- **Record extracts**:
· · ·

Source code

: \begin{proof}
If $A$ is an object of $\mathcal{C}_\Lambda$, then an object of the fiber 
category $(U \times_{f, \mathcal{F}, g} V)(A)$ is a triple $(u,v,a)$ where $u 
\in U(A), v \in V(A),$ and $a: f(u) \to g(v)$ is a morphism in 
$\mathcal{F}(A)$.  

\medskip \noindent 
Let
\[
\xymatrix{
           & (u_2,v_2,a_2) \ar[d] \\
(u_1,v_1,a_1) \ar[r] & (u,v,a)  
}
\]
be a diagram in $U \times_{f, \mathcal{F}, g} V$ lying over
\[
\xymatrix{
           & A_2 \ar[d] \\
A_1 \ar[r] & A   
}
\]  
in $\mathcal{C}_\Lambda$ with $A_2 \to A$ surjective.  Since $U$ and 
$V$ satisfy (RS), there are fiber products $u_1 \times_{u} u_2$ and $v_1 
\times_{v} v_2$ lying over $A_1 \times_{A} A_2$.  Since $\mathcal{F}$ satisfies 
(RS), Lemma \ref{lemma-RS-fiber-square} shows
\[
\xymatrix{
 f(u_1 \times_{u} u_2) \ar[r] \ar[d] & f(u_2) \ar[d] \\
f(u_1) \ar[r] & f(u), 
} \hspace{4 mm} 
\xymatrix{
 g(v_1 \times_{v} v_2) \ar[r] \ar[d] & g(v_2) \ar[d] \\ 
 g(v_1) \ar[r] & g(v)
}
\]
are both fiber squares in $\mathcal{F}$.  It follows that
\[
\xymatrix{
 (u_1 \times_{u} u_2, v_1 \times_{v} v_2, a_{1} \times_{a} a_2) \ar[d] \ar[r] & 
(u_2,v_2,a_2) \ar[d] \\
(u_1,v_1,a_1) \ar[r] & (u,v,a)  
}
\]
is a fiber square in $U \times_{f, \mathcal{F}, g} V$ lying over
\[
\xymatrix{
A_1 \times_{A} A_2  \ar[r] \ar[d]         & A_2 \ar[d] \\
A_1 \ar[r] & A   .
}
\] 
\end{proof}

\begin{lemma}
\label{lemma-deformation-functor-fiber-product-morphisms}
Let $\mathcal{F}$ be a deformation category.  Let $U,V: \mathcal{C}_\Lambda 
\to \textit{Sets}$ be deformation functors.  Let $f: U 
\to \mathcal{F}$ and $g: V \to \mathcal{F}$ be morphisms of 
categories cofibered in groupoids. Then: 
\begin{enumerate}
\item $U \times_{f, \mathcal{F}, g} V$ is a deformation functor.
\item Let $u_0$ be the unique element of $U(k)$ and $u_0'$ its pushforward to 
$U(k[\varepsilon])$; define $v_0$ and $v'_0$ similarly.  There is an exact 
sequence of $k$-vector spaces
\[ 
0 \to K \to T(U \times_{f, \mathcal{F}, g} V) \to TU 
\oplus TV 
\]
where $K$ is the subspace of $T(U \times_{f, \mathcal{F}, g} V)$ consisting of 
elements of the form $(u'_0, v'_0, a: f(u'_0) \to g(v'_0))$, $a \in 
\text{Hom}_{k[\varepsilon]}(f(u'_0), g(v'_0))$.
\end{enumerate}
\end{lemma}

· · ·

- **How to complete this task**:
Reproduce all the data precisely, word for word.

- **Written solution**:
Source code

: \begin{proof}
If $A$ is an object of $\mathcal{C}_\Lambda$, then an object of the fiber 
category $(U \times_{f, \mathcal{F}, g} V)(A)$ is a triple $(u,v,a)$ where $u 
\in U(A), v \in V(A),$ and $a: f(u) \to g(v)$ is a morphism in 
$\mathcal{F}(A)$.  

\medskip \noindent 
Let
\[
\xymatrix{
           & (u_2,v_2,a_2) \ar[d] \\
(u_1,v_1,a_1) \ar[r] & (u,v,a)  
}
\]
be a diagram in $U \times_{f, \mathcal{F}, g} V$ lying over
\[
\xymatrix{
           & A_2 \ar[d] \\
A_1 \ar[r] & A   
}
\]  
in $\mathcal{C}_\Lambda$ with $A_2 \to A$ surjective.  Since $U$ and 
$V$ satisfy (RS), there are fiber products $u_1 \times_{u} u_2$ and $v_1 
\times_{v} v_2$ lying over $A_1 \times_{A} A_2$.  Since $\mathcal{F}$ satisfies 
(RS), Lemma \ref{lemma-RS-fiber-square} shows
\[
\xymatrix{
 f(u_1 \times_{u} u_2) \ar[r] \ar[d] & f(u_2) \ar[d] \\
f(u_1) \ar[r] & f(u), 
} \hspace{4 mm} 
\xymatrix{
 g(v_1 \times_{v} v_2) \ar[r] \ar[d] & g(v_2) \ar[d] \\ 
 g(v_1) \ar[r] & g(v)
}
\]
are both fiber squares in $\mathcal{F}$.  It follows that
\[
\xymatrix{
 (u_1 \times_{u} u_2, v_1 \times_{v} v_2, a_{1} \times_{a} a_2) \ar[d] \ar[r] & 
(u_2,v_2,a_2) \ar[d] \\
(u_1,v_1,a_1) \ar[r] & (u,v,a)  
}
\]
is a fiber square in $U \times_{f, \mathcal{F}, g} V$ lying over
\[
\xymatrix{
A_1 \times_{A} A_2  \ar[r] \ar[d]         & A_2 \ar[d] \\
A_1 \ar[r] & A   .
}
\] 
\end{proof}

\begin{lemma}
\label{lemma-deformation-functor-fiber-product-morphisms}
Let $\mathcal{F}$ be a deformation category.  Let $U,V: \mathcal{C}_\Lambda 
\to \textit{Sets}$ be deformation functors.  Let $f: U 
\to \mathcal{F}$ and $g: V \to \mathcal{F}$ be morphisms of 
categories cofibered in groupoids. Then: 
\begin{enumerate}
\item $U \times_{f, \mathcal{F}, g} V$ is a deformation functor.
\item Let $u_0$ be the unique element of $U(k)$ and $u_0'$ its pushforward to 
$U(k[\varepsilon])$; define $v_0$ and $v'_0$ similarly.  There is an exact 
sequence of $k$-vector spaces
\[ 
0 \to K \to T(U \times_{f, \mathcal{F}, g} V) \to TU 
\oplus TV 
\]
where $K$ is the subspace of $T(U \times_{f, \mathcal{F}, g} V)$ consisting of 
elements of the form $(u'_0, v'_0, a: f(u'_0) \to g(v'_0))$, $a \in 
\text{Hom}_{k[\varepsilon]}(f(u'_0), g(v'_0))$.
\end{enumerate}
\end{lemma}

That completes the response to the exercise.